Feminism with YIMBY Characteristics
Much hay has been made about the effects of our housing crisis on economic inequality, racial segregation, and climate catastrophe. Today I want to approach the question of housing from a feminist perspective. Does our policy of scarce, expensive housing have implications for the feminist project? Conversely, does the pro-housing YIMBY (Yes In My Back Yard) movement have anything to offer the feminist project? I answer: yes, and yes.

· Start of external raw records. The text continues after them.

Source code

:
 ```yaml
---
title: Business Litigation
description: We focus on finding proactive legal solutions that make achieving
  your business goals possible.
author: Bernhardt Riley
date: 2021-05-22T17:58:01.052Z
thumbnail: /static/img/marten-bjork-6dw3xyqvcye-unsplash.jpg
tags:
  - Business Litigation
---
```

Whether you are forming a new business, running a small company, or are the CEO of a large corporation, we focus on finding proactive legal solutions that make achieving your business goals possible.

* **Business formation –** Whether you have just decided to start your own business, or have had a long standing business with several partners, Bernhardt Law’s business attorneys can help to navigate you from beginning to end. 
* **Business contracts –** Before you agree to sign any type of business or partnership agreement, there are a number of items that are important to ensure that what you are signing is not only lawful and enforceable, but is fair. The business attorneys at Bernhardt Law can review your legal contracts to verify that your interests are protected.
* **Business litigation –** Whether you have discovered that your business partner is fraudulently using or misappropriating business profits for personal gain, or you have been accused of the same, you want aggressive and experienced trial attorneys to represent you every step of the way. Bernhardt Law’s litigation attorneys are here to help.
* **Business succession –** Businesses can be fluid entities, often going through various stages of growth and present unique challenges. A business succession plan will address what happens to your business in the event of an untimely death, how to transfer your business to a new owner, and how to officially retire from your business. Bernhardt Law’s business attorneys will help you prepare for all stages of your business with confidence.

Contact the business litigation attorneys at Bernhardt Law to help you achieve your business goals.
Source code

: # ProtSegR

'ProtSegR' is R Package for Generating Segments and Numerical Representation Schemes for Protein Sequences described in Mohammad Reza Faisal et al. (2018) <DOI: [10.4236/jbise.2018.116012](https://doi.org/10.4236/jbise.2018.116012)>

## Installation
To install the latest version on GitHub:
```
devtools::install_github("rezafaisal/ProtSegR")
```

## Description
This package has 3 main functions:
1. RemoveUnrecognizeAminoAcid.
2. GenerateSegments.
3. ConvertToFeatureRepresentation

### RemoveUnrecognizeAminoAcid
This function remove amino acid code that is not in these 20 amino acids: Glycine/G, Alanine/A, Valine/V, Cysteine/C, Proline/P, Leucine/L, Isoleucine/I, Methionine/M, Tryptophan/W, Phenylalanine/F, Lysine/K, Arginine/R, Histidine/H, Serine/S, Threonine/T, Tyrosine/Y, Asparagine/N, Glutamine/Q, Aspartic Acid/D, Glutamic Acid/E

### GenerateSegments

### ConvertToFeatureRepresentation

But first, let me define my terms. By “feminism” I mean nothing less than the project of liberating us all from the shackles of this thing called patriarchy. What is patriarchy? A material structure of power that elevates patriarchs and then divides the rest of the social world up according to how useful we are to those patriarchs: mothers, children, servants. (As I elaborate at more length here). Following Kate Manne, this material structure of power is attended by an ideology that justifies it, sexism, and an enforcement mechanism that punishes those who step out of line, misogyny. Liberating us from those inner shackles of sexism and misogyny via consciousness-raising is an essential part of the feminist project—but feminism does not consist in the mere refutation of an idea or two. Feminism is the project of material liberation from a material system of power. Feminism works for a world in which no one is forced by their dependence on the material structures of patriarchy into the social structures of patriarchy—or put less fancifully, in which everyone is free to pursue their own plan of life without enforced conformity with the patriarchal one.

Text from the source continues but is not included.